» **Problem description**
Gather each line of the entries below that includes "pacientom".

» **Input**

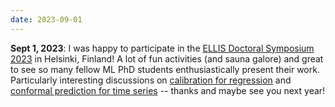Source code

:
 ```yaml
---
date: 2023-09-01
---
```


**Sept 1, 2023**: I was happy to participate in the [ELLIS Doctoral Symposium 2023](https://fcai.fi/eds2023/home) in Helsinki, Finland! A lot of fun activities (and sauna galore) and great to see so many fellow ML PhD students enthusiastically present their work. Particularly interesting discussions on [calibration for regression](https://arxiv.org/abs/2306.02738) and [conformal prediction for time series](https://arxiv.org/abs/2303.12783) -- thanks and maybe see you next year!
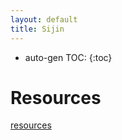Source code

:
 ```yaml
---
layout: default
title: Sijin
---
```


* auto-gen TOC:
{:toc}

# Resources

[resources]({{site.baseurl}}/pages/resources.html)

<html>
<body background="http://wenwen.soso.com/p/20100902/20100902230648-1485354190.jpg">
<itsuper space>
</body>
</html>
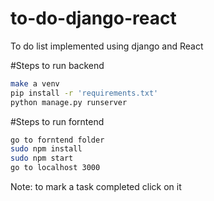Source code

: # to-do-django-react
To do list implemented using django and React

#Steps to run backend
```bash
make a venv 
pip install -r 'requirements.txt'
python manage.py runserver
```

#Steps to run forntend
```bash
go to forntend folder
sudo npm install
sudo npm start
go to localhost 3000
```

Note: to mark a task completed click on it



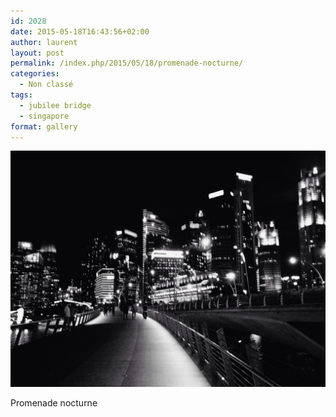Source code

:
 ```yaml
---
id: 2028
date: 2015-05-18T16:43:56+02:00
author: laurent
layout: post
permalink: /index.php/2015/05/18/promenade-nocturne/
categories:
  - Non classé
tags:
  - jubilee bridge
  - singapore
format: gallery
---
```

<img src="/images/2015/05/tumblr_nok158PPCS1uuvt0bo1_1280.jpg" />

Promenade nocturne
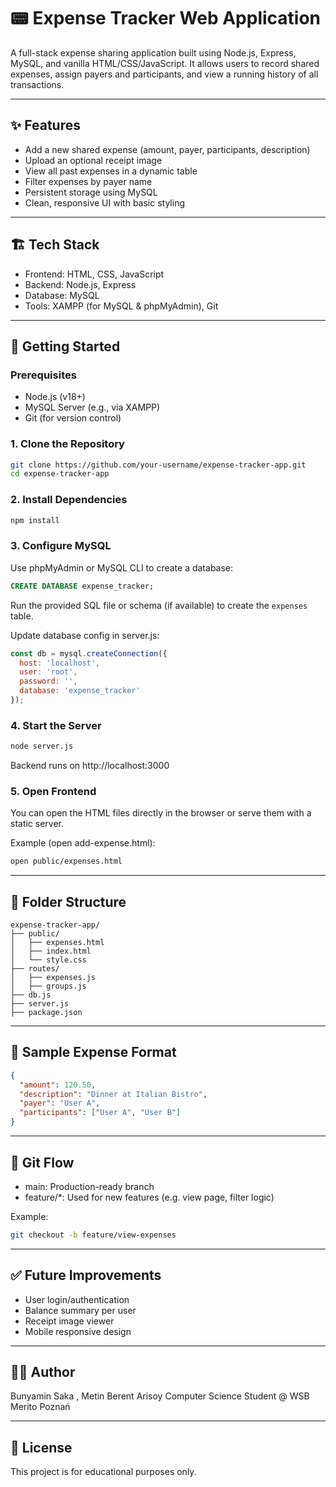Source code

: # 📟 Expense Tracker Web Application

A full-stack expense sharing application built using Node.js, Express, MySQL, and vanilla HTML/CSS/JavaScript. It allows users to record shared expenses, assign payers and participants, and view a running history of all transactions.

---

## ✨ Features

- Add a new shared expense (amount, payer, participants, description)
- Upload an optional receipt image
- View all past expenses in a dynamic table
- Filter expenses by payer name
- Persistent storage using MySQL
- Clean, responsive UI with basic styling

---

## 🏗️ Tech Stack

- Frontend: HTML, CSS, JavaScript
- Backend: Node.js, Express
- Database: MySQL
- Tools: XAMPP (for MySQL & phpMyAdmin), Git

---

## 🚀 Getting Started

### Prerequisites

- Node.js (v18+)
- MySQL Server (e.g., via XAMPP)
- Git (for version control)

### 1. Clone the Repository

```bash
git clone https://github.com/your-username/expense-tracker-app.git
cd expense-tracker-app
```

### 2. Install Dependencies

```bash
npm install
```

### 3. Configure MySQL

Use phpMyAdmin or MySQL CLI to create a database:

```sql
CREATE DATABASE expense_tracker;
```

Run the provided SQL file or schema (if available) to create the `expenses` table.

Update database config in server.js:

```js
const db = mysql.createConnection({
  host: 'localhost',
  user: 'root',
  password: '',
  database: 'expense_tracker'
});
```

### 4. Start the Server

```bash
node server.js
```

Backend runs on http://localhost:3000

### 5. Open Frontend

You can open the HTML files directly in the browser or serve them with a static server.

Example (open add-expense.html):

```bash
open public/expenses.html
```

---

## 📁 Folder Structure

```
expense-tracker-app/
├── public/
│   ├── expenses.html
│   ├── index.html
│   └── style.css
├── routes/
│   ├── expenses.js
│   ├── groups.js
├── db.js
├── server.js
├── package.json
```

---

## 💾 Sample Expense Format

```json
{
  "amount": 120.50,
  "description": "Dinner at Italian Bistro",
  "payer": "User A",
  "participants": ["User A", "User B"]
}
```

---

## 🔀 Git Flow

- main: Production-ready branch
- feature/*: Used for new features (e.g. view page, filter logic)

Example:

```bash
git checkout -b feature/view-expenses
```

---

## ✅ Future Improvements

- User login/authentication
- Balance summary per user
- Receipt image viewer
- Mobile responsive design

---

## 🧑‍💻 Author
Bunyamin Saka , Metin Berent Arisoy
Computer Science Student @ WSB Merito Poznań  

---

## 📜 License
This project is for educational purposes only.
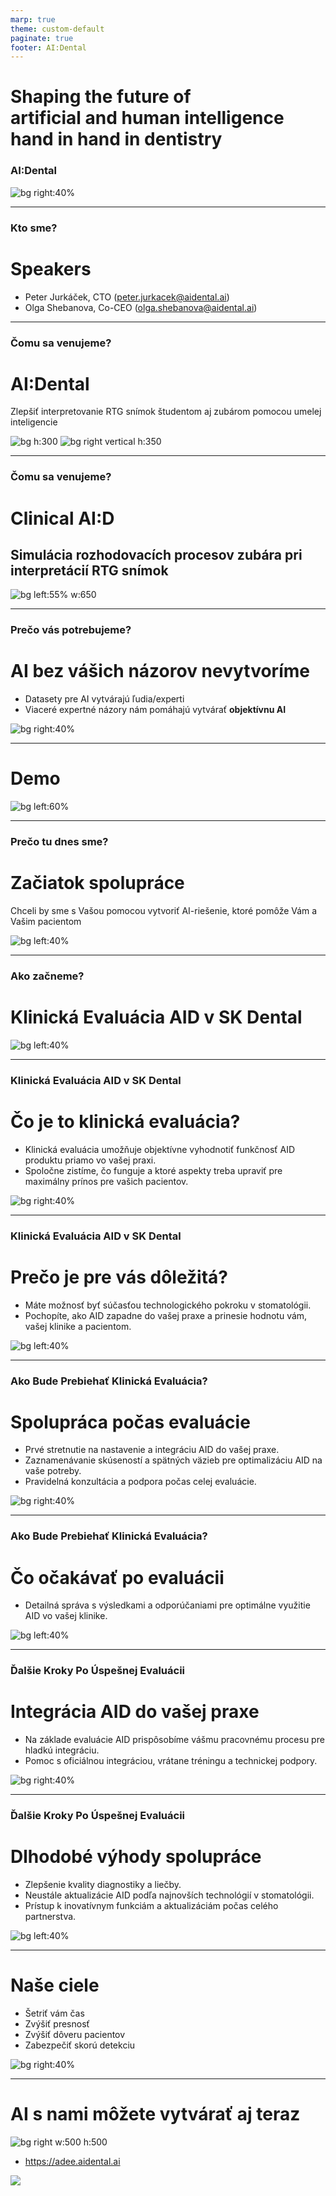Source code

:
 ```yaml
---
marp: true
theme: custom-default
paginate: true
footer: AI:Dental
---
```


<!--_footer: "" -->

# Shaping the future of<br>artificial and human intelligence hand in hand in dentistry
### AI:Dental

![bg right:40%](img/mascot/AID_1.svg)

---

### Kto sme?
# Speakers
- Peter Jurkáček, CTO (peter.jurkacek@aidental.ai)
- Olga Shebanova, Co-CEO (olga.shebanova@aidental.ai)

---

### Čomu sa venujeme?
# AI:Dental
Zlepšiť interpretovanie RTG snímok študentom aj zubárom pomocou umelej inteligencie

![bg h:300](img/edu/3.png)
![bg right vertical h:350](img/edu/4.png)

---

### Čomu sa venujeme?
# Clinical AI:D
## Simulácia rozhodovacích procesov zubára pri interpretácií RTG snímok

![bg left:55% w:650](img/sankey.svg)

---

### Prečo vás potrebujeme?
# AI bez vášich názorov nevytvoríme
- Datasety pre AI vytvárajú ľudia/experti
- Viaceré expertné názory nám pomáhajú vytvárať **objektívnu AI**

![bg right:40%](img/mascot/AID_16.svg)


---

# Demo

![bg left:60%](img/mascot/AID_0_smile.svg)

---

### Prečo tu dnes sme?
# Začiatok spolupráce
Chceli by sme s Vašou pomocou vytvoriť AI-riešenie, ktoré pomôže Vám a Vašim pacientom

![bg left:40%](img/mascot/AID_10.svg)

---


### Ako začneme?
# Klinická Evaluácia AID v SK Dental

![bg left:40%](img/mascot/AID_5.svg)

---

### Klinická Evaluácia AID v SK Dental
# Čo je to klinická evaluácia?

- Klinická evaluácia umožňuje objektívne vyhodnotiť funkčnosť AID produktu priamo vo vašej praxi.
- Spoločne zistíme, čo funguje a ktoré aspekty treba upraviť pre maximálny prínos pre vašich pacientov.

![bg right:40%](img/mascot/AID_23.svg)
<!-- ![bg vertical right 20%](img/clinicalaid/01.jpg) -->
<!-- ![bg right 50%](img/mascot/AID_23.svg) -->

---

### Klinická Evaluácia AID v SK Dental
# Prečo je pre vás dôležitá?

- Máte možnosť byť súčasťou technologického pokroku v stomatológii.
- Pochopíte, ako AID zapadne do vašej praxe a prinesie hodnotu vám, vašej klinike a pacientom.

![bg left:40%](img/mascot/AID_23.svg)

---

### Ako Bude Prebiehať Klinická Evaluácia?
# Spolupráca počas evaluácie

- Prvé stretnutie na nastavenie a integráciu AID do vašej praxe.
- Zaznamenávanie skúseností a spätných väzieb pre optimalizáciu AID na vaše potreby.
- Pravidelná konzultácia a podpora počas celej evaluácie.

![bg right:40%](img/mascot/AID_13.svg)

---

### Ako Bude Prebiehať Klinická Evaluácia?
# Čo očakávať po evaluácii

- Detailná správa s výsledkami a odporúčaniami pre optimálne využitie AID vo vašej klinike.

![bg left:40%](img/mascot/AID_13.svg)

---

### Ďalšie Kroky Po Úspešnej Evaluácii
# Integrácia AID do vašej praxe

- Na základe evaluácie AID prispôsobíme vášmu pracovnému procesu pre hladkú integráciu.
- Pomoc s oficiálnou integráciou, vrátane tréningu a technickej podpory.

![bg right:40%](img/mascot/AID_5.svg)

--- 

### Ďalšie Kroky Po Úspešnej Evaluácii
# Dlhodobé výhody spolupráce

- Zlepšenie kvality diagnostiky a liečby.
- Neustále aktualizácie AID podľa najnovších technológií v stomatológii.
- Prístup k inovatívnym funkciám a aktualizáciám počas celého partnerstva.

![bg left:40%](img/mascot/AID_5.svg)

---

# Naše ciele

- Šetriť vám čas
- Zvýšiť presnosť
- Zvýšiť dôveru pacientov 
- Zabezpečiť skorú detekciu

![bg right:40%](img/mascot/AID_10.svg)

<!-- - Zvýšená presnosť: AI spoľahlivo zachytí jemné problémy, ktoré môžu byť prehliadnuté ľudským okom, čím sa znižujú chyby v diagnostike.

- Úspora času: Automatizovaná analýza vám ušetrí cenný čas, ktorý môžete využiť na starostlivosť o pacientov a plánovanie liečby.

- Konzistentnosť: AI poskytuje konzistentné diagnostické výsledky bez ohľadu na úroveň skúseností zubára, čím sa znižujú rozdiely v diagnózach.

- Dôvera pacientov: Diagnózy podporované AI dodávajú pacientom ďalšiu vrstvu istoty a môžu zvýšiť dôveru v liečebný plán.

- Skorá detekcia: AI dokáže zachytiť problémy už v skorých štádiách, čo vám umožňuje zamerať sa na preventívnu starostlivosť namiesto reaktívnej liečby. -->

---

# AI s nami môžete vytvárať aj teraz

![bg right w:500 h:500](img/adee/2.png)
- https://adee.aidental.ai

![](img/adee/1.png)
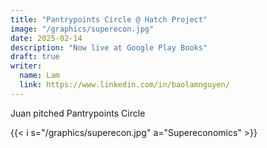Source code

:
```yaml
---
title: "Pantrypoints Circle @ Hatch Project"
image: "/graphics/superecon.jpg"
date: 2025-02-14
description: "Now live at Google Play Books"
draft: true
writer:
  name: Lam
  link: https://www.linkedin.com/in/baolamnguyen/
---
```




Juan pitched Pantrypoints Circle

{{< i s="/graphics/superecon.jpg" a="Supereconomics" >}}

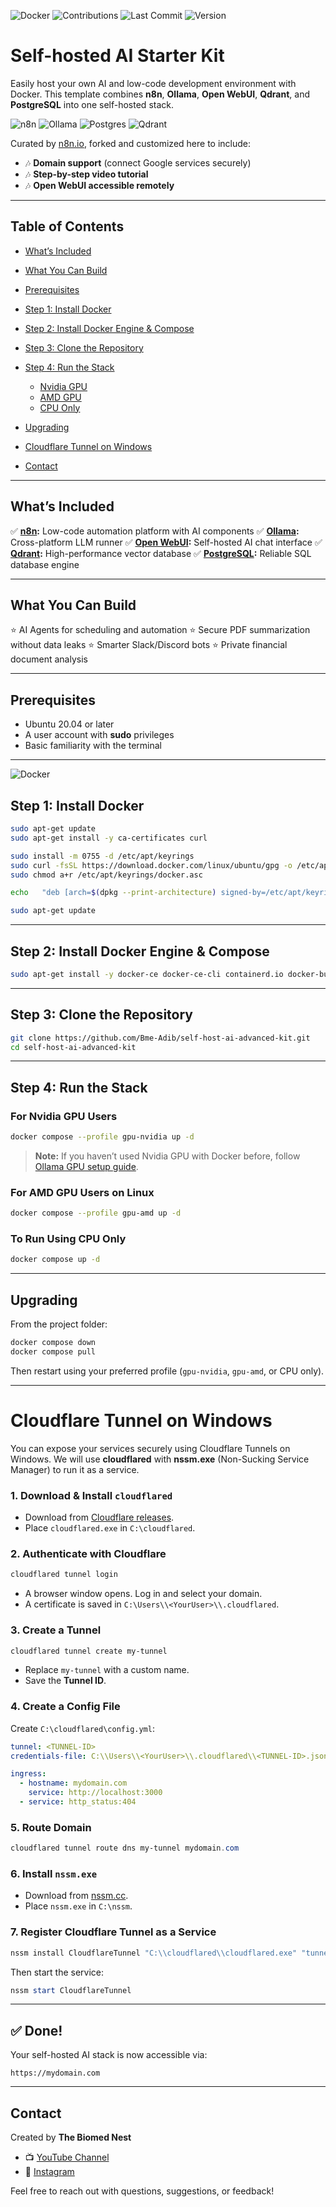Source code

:![Docker](https://img.shields.io/badge/docker-ready-blue) ![Contributions](https://img.shields.io/badge/contributions-welcome-orange) ![Last Commit](https://img.shields.io/github/last-commit/Bme-Adib/self-host-ai-advanced-kit) ![Version](https://img.shields.io/badge/version-1.0.0-green)




# Self-hosted AI Starter Kit

Easily host your own AI and low-code development environment with Docker. This template combines **n8n**, **Ollama**, **Open WebUI**, **Qdrant**, and **PostgreSQL** into one self-hosted stack.

![n8n](https://img.shields.io/badge/n8n-EA4C89?logo=n8n&logoColor=white) ![Ollama](https://img.shields.io/badge/ollama-%23000000.svg?style=for-the-badge&logo=ollama&logoColor=white) ![Postgres](https://img.shields.io/badge/PostgreSQL-4169E1?logo=postgresql&logoColor=white) ![Qdrant](https://img.shields.io/badge/Qdrant-FF4B4B?logo=qdrant&logoColor=white)

Curated by [n8n.io](https://github.com/n8n-io), forked and customized here to include:

* 🎶 **Domain support** (connect Google services securely)
* 🎶 **Step-by-step video tutorial**
* 🎶 **Open WebUI accessible remotely**



---

## Table of Contents

* [What’s Included](#whats-included)
* [What You Can Build](#what-you-can-build)
* [Prerequisites](#prerequisites)
* [Step 1: Install Docker](#step-1-install-docker)
* [Step 2: Install Docker Engine & Compose](#step-2-install-docker-engine--compose)
* [Step 3: Clone the Repository](#step-3-clone-the-repository)
* [Step 4: Run the Stack](#step-4-run-the-stack)

  * [Nvidia GPU](#for-nvidia-gpu-users)
  * [AMD GPU](#for-amd-gpu-users-on-linux)
  * [CPU Only](#to-run-using-cpu-only)
* [Upgrading](#upgrading)
* [Cloudflare Tunnel on Windows](#cloudflare-tunnel-on-windows)
* [Contact](#contact)

---

## What’s Included

✅ **[n8n](https://n8n.io/):** Low-code automation platform with AI components
✅ **[Ollama](https://ollama.com/):** Cross-platform LLM runner
✅ **[Open WebUI](https://openwebui.com/):** Self-hosted AI chat interface
✅ **[Qdrant](https://qdrant.tech/):** High-performance vector database
✅ **[PostgreSQL](https://www.postgresql.org/):** Reliable SQL database engine

---

## What You Can Build

⭐ AI Agents for scheduling and automation
⭐ Secure PDF summarization without data leaks
⭐ Smarter Slack/Discord bots
⭐ Private financial document analysis

---

## Prerequisites

* Ubuntu 20.04 or later
* A user account with **sudo** privileges
* Basic familiarity with the terminal

---
![Docker](https://img.shields.io/badge/Docker-2496ED?logo=docker&logoColor=white)
## Step 1: Install Docker

```bash
sudo apt-get update
sudo apt-get install -y ca-certificates curl

sudo install -m 0755 -d /etc/apt/keyrings
sudo curl -fsSL https://download.docker.com/linux/ubuntu/gpg -o /etc/apt/keyrings/docker.asc
sudo chmod a+r /etc/apt/keyrings/docker.asc

echo   "deb [arch=$(dpkg --print-architecture) signed-by=/etc/apt/keyrings/docker.asc] https://download.docker.com/linux/ubuntu   $(. /etc/os-release && echo \"${UBUNTU_CODENAME:-$VERSION_CODENAME}\") stable" |   sudo tee /etc/apt/sources.list.d/docker.list > /dev/null

sudo apt-get update
```

---

## Step 2: Install Docker Engine & Compose

```bash
sudo apt-get install -y docker-ce docker-ce-cli containerd.io docker-buildx-plugin docker-compose-plugin
```

---

## Step 3: Clone the Repository

```bash
git clone https://github.com/Bme-Adib/self-host-ai-advanced-kit.git
cd self-host-ai-advanced-kit
```

---

## Step 4: Run the Stack

### For Nvidia GPU Users

```bash
docker compose --profile gpu-nvidia up -d
```

> **Note:** If you haven’t used Nvidia GPU with Docker before, follow [Ollama GPU setup guide](https://github.com/ollama/ollama/blob/main/docs/docker.md).

### For AMD GPU Users on Linux

```bash
docker compose --profile gpu-amd up -d
```

### To Run Using CPU Only

```bash
docker compose up -d
```

---

## Upgrading

From the project folder:

```powershell
docker compose down
docker compose pull
```

Then restart using your preferred profile (`gpu-nvidia`, `gpu-amd`, or CPU only).

---

# Cloudflare Tunnel on Windows

You can expose your services securely using Cloudflare Tunnels on Windows. We will use **cloudflared** with **nssm.exe** (Non-Sucking Service Manager) to run it as a service.

### 1. Download & Install `cloudflared`

* Download from [Cloudflare releases](https://developers.cloudflare.com/cloudflare-one/connections/connect-apps/install-and-setup/installation/).
* Place `cloudflared.exe` in `C:\cloudflared`.

### 2. Authenticate with Cloudflare

```powershell
cloudflared tunnel login
```

* A browser window opens. Log in and select your domain.
* A certificate is saved in `C:\Users\\<YourUser>\\.cloudflared`.

### 3. Create a Tunnel

```powershell
cloudflared tunnel create my-tunnel
```

* Replace `my-tunnel` with a custom name.
* Save the **Tunnel ID**.

### 4. Create a Config File

Create `C:\cloudflared\config.yml`:

```yaml
tunnel: <TUNNEL-ID>
credentials-file: C:\\Users\\<YourUser>\\.cloudflared\\<TUNNEL-ID>.json

ingress:
  - hostname: mydomain.com
    service: http://localhost:3000
  - service: http_status:404
```

### 5. Route Domain

```powershell
cloudflared tunnel route dns my-tunnel mydomain.com
```

### 6. Install `nssm.exe`

* Download from [nssm.cc](https://nssm.cc/download).
* Place `nssm.exe` in `C:\nssm`.

### 7. Register Cloudflare Tunnel as a Service

```powershell
nssm install CloudflareTunnel "C:\\cloudflared\\cloudflared.exe" "tunnel run my-tunnel"
```

Then start the service:

```powershell
nssm start CloudflareTunnel
```

---

## ✅ Done!

Your self-hosted AI stack is now accessible via:

```
https://mydomain.com
```

---

## Contact

Created by **The Biomed Nest**

* 📺 [YouTube Channel](https://www.youtube.com/@TheBiomedNest)
* 📸 [Instagram](https://www.instagram.com/thebiomednest)

Feel free to reach out with questions, suggestions, or feedback!
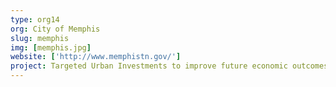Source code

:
 ```yaml
---
type: org14
org: City of Memphis
slug: memphis
img: [memphis.jpg]
website: ['http://www.memphistn.gov/']
project: Targeted Urban Investments to improve future economic outcomes
---
```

» **Response**
Chceli by sme s Vašou pomocou vytvoriť AI-riešenie, ktoré pomôže Vám a Vašim pacientom
- Pochopíte, ako AID zapadne do vašej praxe a prinesie hodnotu vám, vašej klinike a pacientom.
- Dôvera pacientov: Diagnózy podporované AI dodávajú pacientom ďalšiu vrstvu istoty a môžu zvýšiť dôveru v liečebný plán.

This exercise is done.